IT stocks have taken a backseat on Dalal Street after more than two years of significant moves that beat the overall market. Weakness in the IT space comes despite the rupee's slump to all-time lows against the US dollar. A stronger dollar is usually good for exporters such as IT.
NSE
The Nifty IT is in what is known as the bear zone in market parlance — a situation when a stock or an index recedes more than 20 percent from its recent peak.
As of Friday's closing levels, the Nifty IT is 24.9 percent below its all-time high — touched in January 2022. The Nifty50 is 15.2 percent below its record high of October 2021 — a retreat of more than 10 percent from the peak is known as correction territory.
Barring Tata Consultancy Services (TCS), the country's largest software exporter, all of the index's components are deep into bear territory.
| Stock | 52-week high (in rupees) | CMP vs 52-week high (%) |
| L&T Infotech | 7,588.8 | -46 |
| L&T Technology | 5,955.5 | -42.6 |
| Mindtree | 5,060 | -41.7 |
| Coforge | 6,135 | -37.7 |
| Wipro | 739.9 | -36.8 |
| Tech Mahindra | 1,838 | -35.2 |
| Mphasis | 3,659.8 | -32.5 |
| HCL Tech | 1,377.8 | -24.1 |
| Infosys | 1,953.9 | -23.7 |
| TCS | 4,043 | -15.9 |
Two years of sustained gains have pushed IT valuations to elevated levels thanks to the higher spending on technology during the pandemic.
"A major drag on IT and financial stocks is the relentless selling by foreign portfolio investors, which is likely to continue since the dollar is appreciating and US bond yields are turning attractive," VK Vijayakumar, Chief Investment Strategist at Geojit Financial Services, told CNBCTV18.com.
Besides, Indian IT stocks are — once again — mirroring the trend on Wall Street.
"The sharp correction is fuelled by negative sentiment towards tech businesses both in the US and China. Technology stocks were the recipients of big investor money, especially from hedge funds and venture capitalists over the past few years. However, with their growth slowing down, such investor appetite has partially dried up," Tanushree Banerjee, Co-Head of Research at Equitymaster, told CNBCTV18.com.
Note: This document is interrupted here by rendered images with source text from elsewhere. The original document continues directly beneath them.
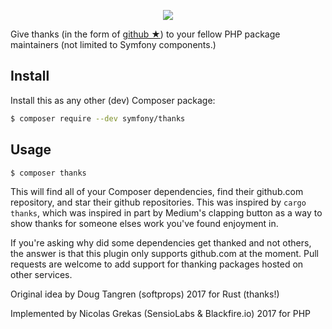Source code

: <p align="center"><a href="https://symfony.com" target="_blank">
    <img src="https://symfony.com/logos/symfony_black_02.svg">
</a></p>

Give thanks (in the form of [github ★](https://help.github.com/articles/about-stars/)) to your fellow PHP package maintainers (not limited to Symfony components.)

Install
-------

Install this as any other (dev) Composer package:
```sh
$ composer require --dev symfony/thanks
```

Usage
-----

```sh
$ composer thanks
```

This will find all of your Composer dependencies, find their github.com repository, and star their github repositories. This was inspired by `cargo thanks`, which was inspired in part by Medium's clapping button as a way to show thanks for someone elses work you've found enjoyment in.

If you're asking why did some dependencies get thanked and not others, the answer is that this plugin only supports github.com at the moment. Pull requests are welcome to add support for thanking packages hosted on other services.

Original idea by Doug Tangren (softprops) 2017 for Rust (thanks!)

Implemented by Nicolas Grekas (SensioLabs & Blackfire.io) 2017 for PHP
In Banerjee's view, the rupee's slide against the US dollar may not do much to stem the slide in tech companies' earnings in the near term. "However, tech companies with solid moats and growing product baskets continue to have solid long-term prospects," she said.
Can you start buying IT stocks now?
"What we are witnessing now is a correction from high valuations, which are approaching buyable levels," said Vijayakumar.
He believes a five percent correction in large-cap IT stocks can trigger aggressive buying.